Gruffydd shrugged. “More than likely,” he said. “You must understand how convinced she is that every English warlord is the devil. The only person she ever trusted—our grandmother—told her that. She believes it.”
“You are speaking more kindly of her than you did earlier.”
“She has had a difficult life, my lord. I try to remember that.”
“Even when she throws you in the vault?”
“Even then, though I could have done without that experience.”
“Then you do not believe her… wicked?”
Gruffydd shook his head. “Nay,” he said. “Elle is headstrong and bold, and in many ways she is more fearless than any man I know, but I do not think she is wicked. It is simply that she only knows one point of view.”
“And you never tried to change that?”
Gruffydd sighed with some remorse. “She views me as the brother who received all of the attention she never had,” he said. “There is jealousy there. Bitterness, if you will. But in answer to your question—nay, I never tried to change her thinking. She would not listen to me anyway.”
Christopher fell silent for a moment, but it was clear that something was on his mind. Gruffydd kept eating the food in front of him, more food than he’d seen in a month, as Christopher digested their conversation.
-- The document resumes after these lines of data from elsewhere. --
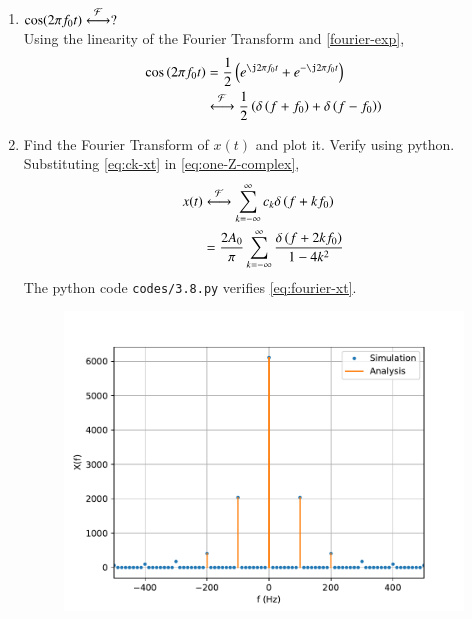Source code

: \documentclass[journal,12pt,twocolumn]{IEEEtran}
\renewcommand\thesection{\arabic{section}}
\begin{document}
\begin{enumerate}[label=\thesection.\arabic*
,ref=\thesection.\theenumi]
\solution Suppose $g(t)\system{F}G(f)$. Then,
\begin{align}
g(t)e^{\j2\pi f_0t}&\system{F}\int_{-\infty}^{\infty}
g(t)e^{-\j2\pi\brak{f-f_0}t}\, dt \\
&=F(f-f_0)
\label{eq:f-shift}
\end{align}
Using \eqref{eq:duality} in \eqref{eq:fourier-delta}, $1\system{F}\delta(-f)$.
Hence, applying \eqref{eq:f-shift},
\begin{align}
e^{-\j2\pi f_0t}\system{F}\delta(-(f+f_0)) = \delta(f+f_0)
\label{eq:fourier-exp}
\end{align}
\item $\cos(2\pi f_0t)\overset{\mathcal{F}}{ \longleftrightarrow}?$ \\
\solution Using the linearity of the Fourier
Transform and \eqref{fourier-exp},
\begin{align}
\cos\brak{2\pi f_0t} &= \frac{1}{2}
\brak{e^{\j2\pi f_0t} + e^{-\j2\pi f_0t}} \\
&\system{F}\frac{1}{2}\brak{\delta\brak{f+f_0} + \delta\brak{f-f_0}}
\end{align}
\item Find the Fourier Transform of $x(t)$ and plot it. Verify using python. \\
\solution Substituting \eqref{eq:ck-xt} in \eqref{eq:one-Z-complex},
\begin{align}
x(t)&\overset{\mathcal{F}}{ \longleftrightarrow}\sum_{k=-\infty}^{\infty}c_k\delta\left(f+kf_0\right) \\
&=\frac{2A_0}{\pi}\sum_{k=-\infty}^{\infty}\frac{\delta\left(f+2kf_0\right)}{1-4k^2}
\label{eq:fourier-xt}
\end{align}
The python code \texttt{codes/3.8.py} verifies \eqref{eq:fourier-xt}.
\begin{figure}[!ht]
\includegraphics[width=\columnwidth]{figs/3.8.pdf}

\end{figure}
\end{enumerate}
\end{document}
Mostly, he was digesting what Gruffydd said about Elle. Some of it was encouraging. Some of it wasn’t. But one thing was certain—she was a tempest. But she was a tempest with a mind.
A rebel with intelligence.
That brought him great concern.
“I have orders from Henry to secure Brython,” he finally said. “But I also have orders from Henry to secure it with one of the surest ways of forming an alliance.”
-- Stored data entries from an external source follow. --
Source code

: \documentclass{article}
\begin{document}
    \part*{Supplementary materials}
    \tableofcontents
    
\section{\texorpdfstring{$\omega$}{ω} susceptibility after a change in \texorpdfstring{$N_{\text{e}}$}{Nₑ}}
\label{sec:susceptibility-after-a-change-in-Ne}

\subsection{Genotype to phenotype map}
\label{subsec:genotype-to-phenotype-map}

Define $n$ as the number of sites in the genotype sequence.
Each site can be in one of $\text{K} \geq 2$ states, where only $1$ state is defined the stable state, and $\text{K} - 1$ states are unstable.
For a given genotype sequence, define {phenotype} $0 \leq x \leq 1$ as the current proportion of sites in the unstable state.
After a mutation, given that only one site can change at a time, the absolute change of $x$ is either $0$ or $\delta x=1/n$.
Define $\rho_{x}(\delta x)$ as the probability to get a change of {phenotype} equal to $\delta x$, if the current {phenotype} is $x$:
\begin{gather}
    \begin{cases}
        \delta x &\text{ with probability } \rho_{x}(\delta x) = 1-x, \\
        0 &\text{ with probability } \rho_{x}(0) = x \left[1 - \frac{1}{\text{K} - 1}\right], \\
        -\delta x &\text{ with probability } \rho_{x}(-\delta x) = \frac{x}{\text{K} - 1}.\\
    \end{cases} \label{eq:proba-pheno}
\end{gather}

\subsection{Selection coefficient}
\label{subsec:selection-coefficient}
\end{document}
Gruffydd looked up from his trencher. “What is that, my lord?”
Christopher fixed him in the eye. “A marriage.”
Gruffydd nearly choked on the food in his mouth. “It is true that is a sure way of forming an alliance,” he said, sputtering. “But I already… There is a woman I am already fond of, and—”
Christopher waved a hand at him, cutting him off. “Not you,” he said. “Your sister. I intend to marry her to an English knight.”
Gruffydd wiped his mouth with the back of his hand, his eyes wide. “Elle?” he repeated, shocked. “Married to an English…knight?”
Christopher nodded. “It seems no one has been able to tame her,” he said. “A husband will do that. He will settle her. Marriage and children have a tendency to quiet a wild heart.”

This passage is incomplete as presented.